The invention relates to the technical field of computer networks and discloses a method for defending ddos flow attack detection, which comprises the following steps: s101: receiving an application flow request and monitoring an access request of a visiting IP; s102: judging whether the IP address is in a system white list, if so, entering step S109 to directly forward the request, and if not, entering step S103; the invention also provides a device for detecting and disposing the abnormal traffic attack, which comprises a traffic receiving unit, a static filtering unit, a dynamic monitoring filtering unit and a processing unit which are connected in sequence. According to the method, the abnormal flow can be rapidly screened out through dynamic filtering of the abnormal flow, and the abnormal flow can be judged through comparison operation of the flow value and the corresponding flow template value in the flow TOP N dynamic filtering table, so that the accuracy rate of abnormal flow detection is improved, and the abnormal attack can be screened out from normal access behaviors.

Description

Method for defending ddos flow attack detection
Technical Field
The invention relates to the technical field of computer networks, in particular to a detection method for defending ddos flow attack.
Background
With the rapid development of internet technology, there are more and more attacks using the internet, where a distributed denial of service (ddos) attack is a common attack means, and a common feature thereof is to use a protocol bug and send a large number of network packets that look legitimate to a victim target host through many forged "zombie hosts" to cause network blocking or exhaustion of target server resources to cause unavailability of services, and a distributed denial of service (ddos) attack refers to that a plurality of computers are combined together as an attack platform by means of client/server technology to launch ddos attack on one or more targets, thereby exponentially improving the power of the ddos attack.
The attack means adopted by the distributed denial of service attack is distributed, the attack mode changes the traditional point-to-point attack mode, the attack mode is irregular, and common protocols and services are generally used when the attack is carried out, so that the attack is difficult to distinguish from the types of the protocols and the services.
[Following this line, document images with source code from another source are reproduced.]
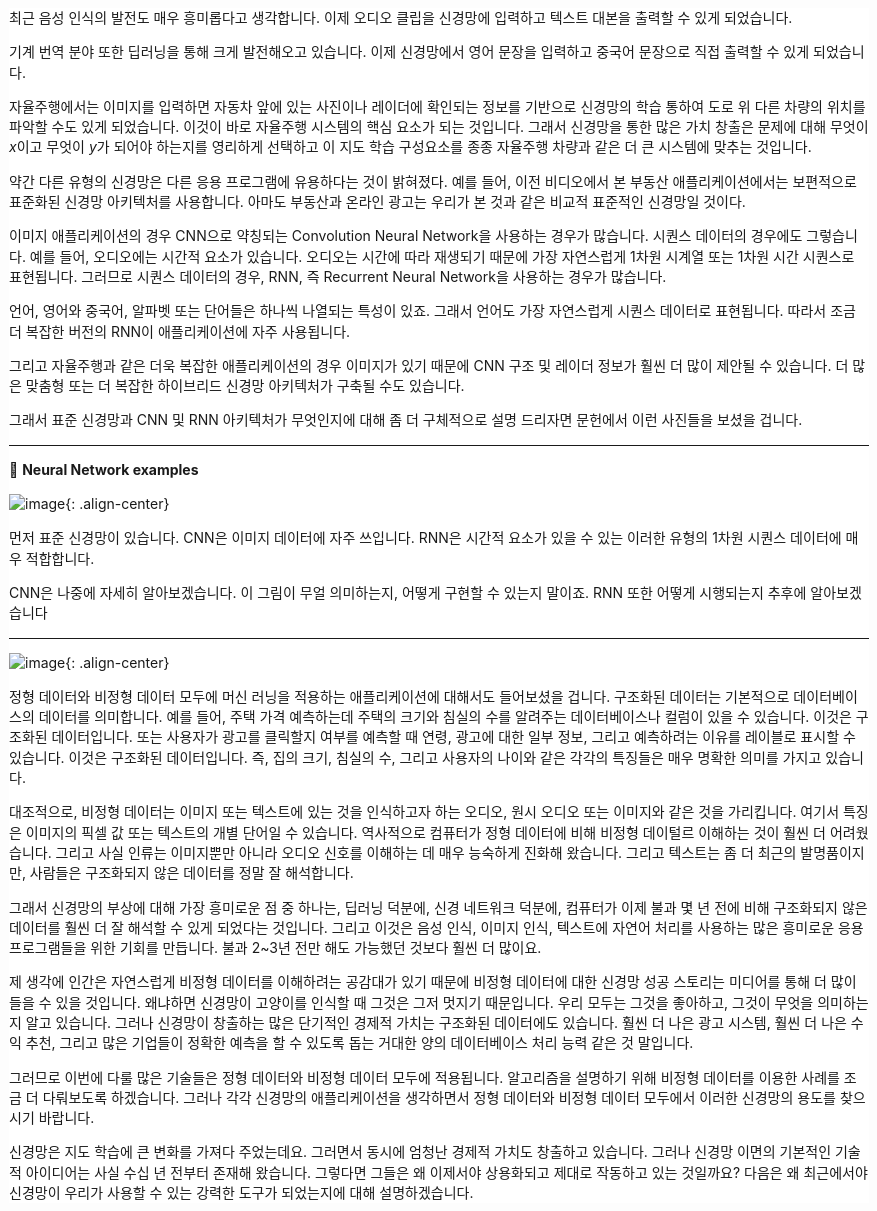 최근 음성 인식의 발전도 매우 흥미롭다고 생각합니다. 이제 오디오 클립을 신경망에 입력하고 텍스트 대본을 출력할 수 있게 되었습니다.

기계 번역 분야 또한 딥러닝을 통해 크게 발전해오고 있습니다. 이제 신경망에서 영어 문장을 입력하고 중국어 문장으로 직접 출력할 수 있게 되었습니다.

자율주행에서는 이미지를 입력하면 자동차 앞에 있는 사진이나 레이더에 확인되는 정보를 기반으로 신경망의 학습 통하여 도로 위 다른 차량의 위치를 파악할 수도 있게 되었습니다. 이것이 바로 자율주행 시스템의 핵심 요소가 되는 것입니다. 그래서 신경망을 통한 많은 가치 창출은 문제에 대해 무엇이 $x$이고 무엇이 $y$가 되어야 하는지를 영리하게 선택하고 이 지도 학습 구성요소를 종종 자율주행 차량과 같은 더 큰 시스템에 맞추는 것입니다.

약간 다른 유형의 신경망은 다른 응용 프로그램에 유용하다는 것이 밝혀졌다. 예를 들어, 이전 비디오에서 본 부동산 애플리케이션에서는 보편적으로 표준화된 신경망 아키텍처를 사용합니다. 아마도 부동산과 온라인 광고는 우리가 본 것과 같은 비교적 표준적인 신경망일 것이다.

이미지 애플리케이션의 경우 CNN으로 약칭되는 Convolution Neural Network을 사용하는 경우가 많습니다. 시퀀스 데이터의 경우에도 그렇습니다. 예를 들어, 오디오에는 시간적 요소가 있습니다. 오디오는 시간에 따라 재생되기 때문에 가장 자연스럽게 1차원 시계열 또는 1차원 시간 시퀀스로 표현됩니다. 그러므로 시퀀스 데이터의 경우, RNN, 즉 Recurrent Neural Network을 사용하는 경우가 많습니다.

언어, 영어와 중국어, 알파벳 또는 단어들은 하나씩 나열되는 특성이 있죠. 그래서 언어도 가장 자연스럽게 시퀀스 데이터로 표현됩니다. 따라서 조금 더 복잡한 버전의 RNN이 애플리케이션에 자주 사용됩니다.

그리고 자율주행과 같은 더욱 복잡한 애플리케이션의 경우 이미지가 있기 때문에 CNN 구조 및 레이더 정보가 훨씬 더 많이 제안될 수 있습니다. 더 많은 맞춤형 또는 더 복잡한 하이브리드 신경망 아키텍처가 구축될 수도 있습니다.

그래서 표준 신경망과 CNN 및 RNN 아키텍처가 무엇인지에 대해 좀 더 구체적으로 설명 드리자면 문헌에서 이런 사진들을 보셨을 겁니다.

---

📌 **Neural Network examples**


![image](https://user-images.githubusercontent.com/55765292/172785593-8b48264a-3712-4e25-bad0-918542893a3a.png){: .align-center}


먼저 표준 신경망이 있습니다. CNN은 이미지 데이터에 자주 쓰입니다. RNN은 시간적 요소가 있을 수 있는 이러한 유형의 1차원 시퀀스 데이터에 매우 적합합니다.

CNN은 나중에 자세히 알아보겠습니다. 이 그림이 무얼 의미하는지, 어떻게 구현할 수 있는지 말이죠. RNN 또한 어떻게 시행되는지 추후에 알아보겠습니다

---


![image](https://user-images.githubusercontent.com/55765292/172788792-94ae47f3-be7a-4082-9768-ef2e4eb518c8.png){: .align-center}


정형 데이터와 비정형 데이터 모두에 머신 러닝을 적용하는 애플리케이션에 대해서도 들어보셨을 겁니다. 구조화된 데이터는 기본적으로 데이터베이스의 데이터를 의미합니다. 예를 들어, 주택 가격 예측하는데 주택의 크기와 침실의 수를 알려주는 데이터베이스나 컬럼이 있을 수 있습니다. 이것은 구조화된 데이터입니다. 또는 사용자가 광고를 클릭할지 여부를 예측할 때 연령, 광고에 대한 일부 정보, 그리고 예측하려는 이유를 레이블로 표시할 수 있습니다. 이것은 구조화된 데이터입니다. 즉, 집의 크기, 침실의 수, 그리고 사용자의 나이와 같은 각각의 특징들은 매우 명확한 의미를 가지고 있습니다.

대조적으로, 비정형 데이터는 이미지 또는 텍스트에 있는 것을 인식하고자 하는 오디오, 원시 오디오 또는 이미지와 같은 것을 가리킵니다. 여기서 특징은 이미지의 픽셀 값 또는 텍스트의 개별 단어일 수 있습니다. 역사적으로 컴퓨터가 정형 데이터에 비해 비정형 데이털르 이해하는 것이 훨씬 더 어려웠습니다. 그리고 사실 인류는 이미지뿐만 아니라 오디오 신호를 이해하는 데 매우 능숙하게 진화해 왔습니다. 그리고 텍스트는 좀 더 최근의 발명품이지만, 사람들은 구조화되지 않은 데이터를 정말 잘 해석합니다.

그래서 신경망의 부상에 대해 가장 흥미로운 점 중 하나는, 딥러닝 덕분에, 신경 네트워크 덕분에, 컴퓨터가 이제 불과 몇 년 전에 비해 구조화되지 않은 데이터를 훨씬 더 잘 해석할 수 있게 되었다는 것입니다. 그리고 이것은 음성 인식, 이미지 인식, 텍스트에 자연어 처리를 사용하는 많은 흥미로운 응용 프로그램들을 위한 기회를 만듭니다. 불과 2~3년 전만 해도 가능했던 것보다 훨씬 더 많이요.

제 생각에 인간은 자연스럽게 비정형 데이터를 이해하려는 공감대가 있기 때문에 비정형 데이터에 대한 신경망 성공 스토리는 미디어를 통해 더 많이 들을 수 있을 것입니다. 왜냐하면 신경망이 고양이를 인식할 때 그것은 그저 멋지기 때문입니다. 우리 모두는 그것을 좋아하고, 그것이 무엇을 의미하는지 알고 있습니다. 그러나 신경망이 창출하는 많은 단기적인 경제적 가치는 구조화된 데이터에도 있습니다. 훨씬 더 나은 광고 시스템, 훨씬 더 나은 수익 추천, 그리고 많은 기업들이 정확한 예측을 할 수 있도록 돕는 거대한 양의 데이터베이스 처리 능력 같은 것 말입니다.

그러므로 이번에 다룰 많은 기술들은 정형 데이터와 비정형 데이터 모두에 적용됩니다. 알고리즘을 설명하기 위해 비정형 데이터를 이용한 사례를 조금 더 다뤄보도록 하겠습니다. 그러나 각각 신경망의 애플리케이션을 생각하면서 정형 데이터와 비정형 데이터 모두에서 이러한 신경망의 용도를 찾으시기 바랍니다.

신경망은 지도 학습에 큰 변화를 가져다 주었는데요. 그러면서 동시에 엄청난 경제적 가치도 창출하고 있습니다. 그러나 신경망 이면의 기본적인 기술적 아이디어는 사실 수십 년 전부터 존재해 왔습니다. 그렇다면 그들은 왜 이제서야 상용화되고 제대로 작동하고 있는 것일까요? 다음은 왜 최근에서야 신경망이 우리가 사용할 수 있는 강력한 도구가 되었는지에 대해 설명하겠습니다.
When the attack is carried out, attack data packets are all disguised and are also forged on a source IP address, so that the address of the attack is difficult to determine, the address is difficult to search, the distributed denial of service attack is difficult to detect in a detection method, and the existing detection method is low in accuracy of abnormal flow detection, poor in identification precision, low in processing speed, high in complexity and incapable of meeting the requirements of people.
Disclosure of Invention
Technical problem to be solved
Aiming at the defects of the prior art, the invention provides a detection method for defending ddos flow attack, and solves the problems that the existing detection method has low accuracy rate of abnormal flow detection, poor identification precision, low processing speed, higher complexity and can not meet the requirements of people.
(II) technical scheme
In order to achieve the purpose, the invention provides the following technical scheme:
a method of defending against detection of ddos traffic attacks, comprising the steps of:
s101: receiving an application flow request and monitoring an access request of a visiting IP;
s102: judging whether the IP address is in a system white list, if so, entering step S109 to directly forward the request, and if not, entering step S103;
s103: judging whether the IP address is in a system blacklist, if so, entering step S108 to directly discard the flow, and if not, entering step S104;
s104: judging whether the source address IP is in the TOP N sequence of the flow TOP N dynamic filter table, firstly obtaining a time node to which the current time belongs according to a preset time segmentation mode in S4, adopting 24 m hours as the current period, calculating the time period to which the current time belongs, changing the value of m according to the actual application scene to increase the period length, adopting the current time/24 m to obtain a time node k to which the visiting IP belongs, and then automatically loading the current flow TOP N dynamic filter table which can be realized through a linked list;
s105: if the IP address is in the flow TOP N dynamic filter table sequence, retrieving a flow template value corresponding to the time point of the address and numbered according to the time node of current flow acquisition according to a preset time window period, comparing the current flow value with the flow template value, judging whether the flow is abnormal flow according to whether the flow exceeds a preset threshold value, if so, entering step S108, and if not, entering step S107;
s106: if the IP address is not in the sequence of the TOP N dynamic filtering table of the flow, retrieving a flow template value corresponding to the time point from a flow average template EQ in the table according to a preset time window period and the time point of current flow acquisition of the address, comparing the current flow value with the flow template value, judging whether the flow is abnormal flow according to whether a preset threshold value beta is exceeded, if so, entering step S108, and if not, entering step S107;
s107: updating the flow template value of the IP address corresponding to the time node through the self-learning algorithm, judging that the flow is normal, and turning to step S109, wherein the specific implementation method for updating the flow template value of the IP address corresponding to the time node through the self-learning algorithm comprises the following steps: initializing a template, obtaining a flow template value through fast self-learning similar to maximum likelihood estimation, sampling the first accessed normal flow according to each corresponding time in each fixed flow period time window, taking the sampling value as an initialized flow template, and performing a second step: template self-learning, flow template value Mn (k) is obtained through a flow self-adaptive feedback type maximum likelihood estimation algorithm, the flow template value Mn-1(k) of the current time point of the previous time period and the unprocessed flow value Xn-1(k) obtained in the previous time window period are obtained through fast retrieval, the latter is multiplied by an abnormal judgment result factor b (k) (0/1), then the average operation is carried out on the former and the latter, the operation result is used as a new flow template value, and the third step is that: locking the template, wherein after self-learning for a period of time, the flow model can be locked by artificial participation, and learning is not performed any more;
s108: if the detected flow belongs to the abnormal flow, judging that the current flow is ddos attack behavior, and filtering the visiting IP request;
s109: and if the detected flow does not belong to the abnormal flow, forwarding the visiting IP request.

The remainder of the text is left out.